Skipping heartbeats—and MRIs

Declining care due to cost leads to years of fear.

(Thanks to all who shared kind words about my last post. I really do appreciate your support and patience.)

Today’s interview is with JT, who was treated for an irregular heartbeat with a procedure called catheter ablation when he was 25 years old. This is where the doctor threads a catheter up through a vein, usually in the groin, up to the heart, where they “zap” cells that are causing the arrhythmia. Sometimes this is done while the patient is awake but sedated, the thought of which is enough to give me an irregular heartbeat; in many other cases and in JT’s case, the patient is put under completely.

JT’s story is an example of how switching insurance plans can make a huge difference to a person’s health and their medical care. When he was still on his parents’ plan, he didn’t think twice about getting an MRI, an ultrasound, and the procedure he ultimately needed. A few months later, after turning 26 and having to get on his employer’s plan, he now had a $7500 deductible to meet—meaning he was responsible for huge amounts of what health plans call “cost-sharing.” (It’s where you “share” the cost with your insurer. Isn’t that nice of you?) After seeing what an ultrasound cost him—$450—he declined to get the MRI he needed to see if the procedure had fully worked. He thinks it would have been around $2000, which is what his previous plan paid for the MRI he got before he turned 26.

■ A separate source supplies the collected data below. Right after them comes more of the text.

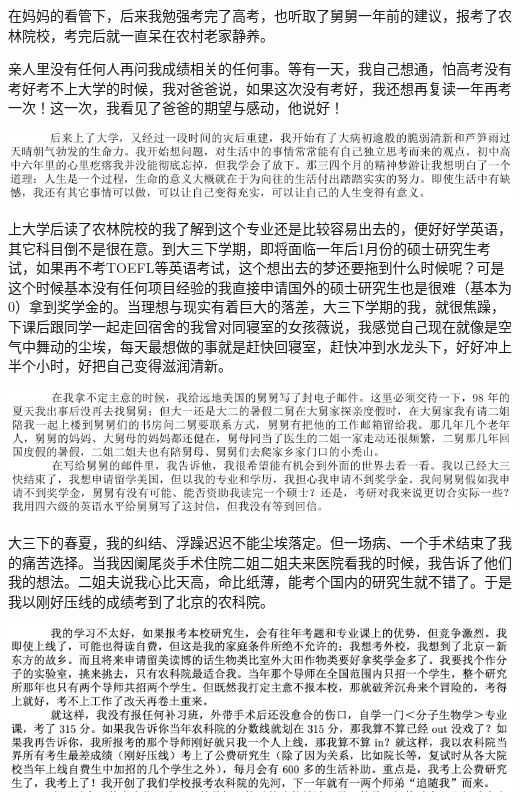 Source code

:\documentclass[9pt, b5paper]{article}
\begin{document}
在妈妈的看管下，后来我勉强考完了高考，也听取了舅舅一年前的建议，报考了农林院校，考完后就一直呆在农村老家静养。

亲人里没有任何人再问我成绩相关的任何事。等有一天，我自己想通，怕高考没有考好考不上大学的时候，我对爸爸说，如果这次没有考好，我还想再复读一年再考一次！这一次，我看见了爸爸的期望与感动，他说好！

\begin{center}
\includegraphics[width=.9\linewidth]{./pic/p1p23.png}
\end{center}

上大学后读了农林院校的我了解到这个专业还是比较容易出去的，便好好学英语，其它科目倒不是很在意。到大三下学期，即将面临一年后1月份的硕士研究生考试，如果再不考TOEFL等英语考试，这个想出去的梦还要拖到什么时候呢？可是这个时候基本没有任何项目经验的我直接申请国外的硕士研究生也是很难（基本为0）拿到奖学金的。当理想与现实有着巨大的落差，大三下学期的我，就很焦躁，下课后跟同学一起走回宿舍的我曾对同寝室的女孩薇说，我感觉自己现在就像是空气中舞动的尘埃，每天最想做的事就是赶快回寝室，赶快冲到水龙头下，好好冲上半个小时，好把自己变得滋润清新。

\begin{center}
\includegraphics[width=.9\linewidth]{./pic/p1p25.png}
\end{center}

大三下的春夏，我的纠结、浮躁迟迟不能尘埃落定。但一场病、一个手术结束了我的痛苦选择。当我因阑尾炎手术住院二姐二姐夫来医院看我的时候，我告诉了他们我的想法。二姐夫说我心比天高，命比纸薄，能考个国内的研究生就不错了。于是我以刚好压线的成绩考到了北京的农科院。

\begin{center}
\includegraphics[width=.9\linewidth]{./pic/p1p26.png}
\end{center}
\end{document}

This brings us to the other terrible part of JT’s story: The lingering psychological damage he experiences from the procedure. JT told me he developed post-traumatic stress disorder, and experiences flashbacks; I could hear the emotion in his voice while we spoke, and the memory is clearly very difficult for him. He also developed a broader anxiety disorder. He worries a lot about whether he will live to old age. (The success rate of catheter ablations varies according to the type of arrhythmia.)

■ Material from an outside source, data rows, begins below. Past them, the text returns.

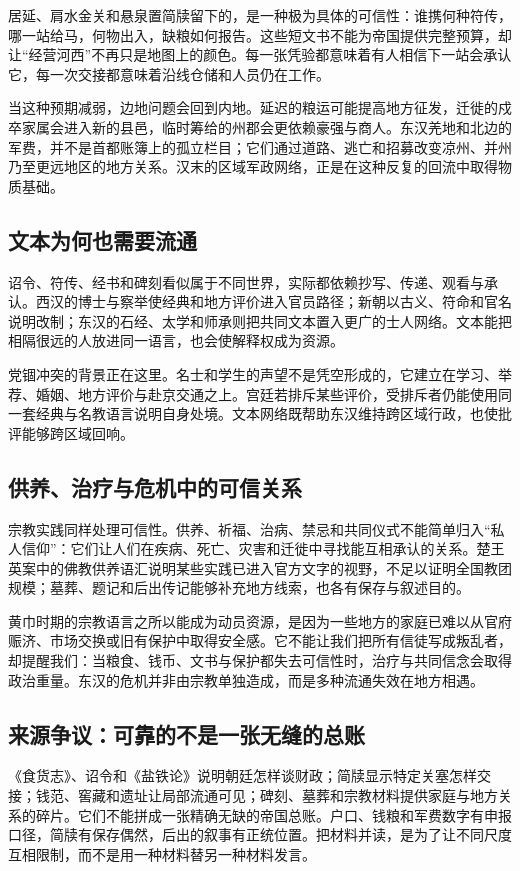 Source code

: 居延、肩水金关和悬泉置简牍留下的，是一种极为具体的可信性：谁携何种符传，哪一站给马，何物出入，缺粮如何报告。这些短文书不能为帝国提供完整预算，却让“经营河西”不再只是地图上的颜色。每一张凭验都意味着有人相信下一站会承认它，每一次交接都意味着沿线仓储和人员仍在工作。

当这种预期减弱，边地问题会回到内地。延迟的粮运可能提高地方征发，迁徙的戍卒家属会进入新的县邑，临时筹给的州郡会更依赖豪强与商人。东汉羌地和北边的军费，并不是首都账簿上的孤立栏目；它们通过道路、逃亡和招募改变凉州、并州乃至更远地区的地方关系。汉末的区域军政网络，正是在这种反复的回流中取得物质基础。

\subsection{文本为何也需要流通}

诏令、符传、经书和碑刻看似属于不同世界，实际都依赖抄写、传递、观看与承认。西汉的博士与察举使经典和地方评价进入官员路径；新朝以古义、符命和官名说明改制；东汉的石经、太学和师承则把共同文本置入更广的士人网络。文本能把相隔很远的人放进同一语言，也会使解释权成为资源。

党锢冲突的背景正在这里。名士和学生的声望不是凭空形成的，它建立在学习、举荐、婚姻、地方评价与赴京交通之上。宫廷若排斥某些评价，受排斥者仍能使用同一套经典与名教语言说明自身处境。文本网络既帮助东汉维持跨区域行政，也使批评能够跨区域回响。

\subsection{供养、治疗与危机中的可信关系}

宗教实践同样处理可信性。供养、祈福、治病、禁忌和共同仪式不能简单归入“私人信仰”：它们让人们在疾病、死亡、灾害和迁徙中寻找能互相承认的关系。楚王英案中的佛教供养语汇说明某些实践已进入官方文字的视野，不足以证明全国教团规模；墓葬、题记和后出传记能够补充地方线索，也各有保存与叙述目的。

黄巾时期的宗教语言之所以能成为动员资源，是因为一些地方的家庭已难以从官府赈济、市场交换或旧有保护中取得安全感。它不能让我们把所有信徒写成叛乱者，却提醒我们：当粮食、钱币、文书与保护都失去可信性时，治疗与共同信念会取得政治重量。东汉的危机并非由宗教单独造成，而是多种流通失效在地方相遇。

\subsection{来源争议：可靠的不是一张无缝的总账}

《食货志》、诏令和《盐铁论》说明朝廷怎样谈财政；简牍显示特定关塞怎样交接；钱范、窖藏和遗址让局部流通可见；碑刻、墓葬和宗教材料提供家庭与地方关系的碎片。它们不能拼成一张精确无缺的帝国总账。户口、钱粮和军费数字有申报口径，简牍有保存偶然，后出的叙事有正统位置。把材料并读，是为了让不同尺度互相限制，而不是用一种材料替另一种材料发言。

There is evidence of a link between heart disease and PTSD; between 19 and 38 percent of heart attack survivors develop PTSD, according to an article in Behavorial Sciences. One study found evidence of a reverse of JT’s phenomenon—that people with PTSD were more likely to develop atrial fibrillation, a common type of arrhythmia. Frightening and life-threatening medical events can cause PTSD and other forms of psychological distress. Regardless of the medical mechanism, the fact of JT’s experience remains, the most important of which is his fear. He feels significant distress at the memory of the procedure, even four years later. He is constantly worried about whether his arrhythmia will come back. And he declined an MRI that could have assuaged some of his fears, because of cost.

Luckily, he’s since moved on to a new job with better insurance coverage that allows him to see a therapist regularly. At his old job, he had to “ration” his therapy sessions, which cost $84 each. Now, it’s only $15, and he is doing better. But he still gets tightness in his chest.

Our conversation has been edited and condensed. I’m protecting JT’s identity because of the sensitive nature of what we discussed.

JT: From what we understand, this started out as a possible birth defect, or a condition from birth that didn’t really become significant or noticeable until roughly around 2009. I was getting my wisdom teeth out when I was 18 years old, and just as I was being put under the anesthesia, they suddenly yanked me out of the surgery, saying that something was happening with the anesthesia and my heartbeat was irregular. And as a result they aborted the procedure, they sent me to a checkup, I got an all-clear. Two months later, I got the wisdom teeth [removed], and just generally didn’t really think about it for a while. 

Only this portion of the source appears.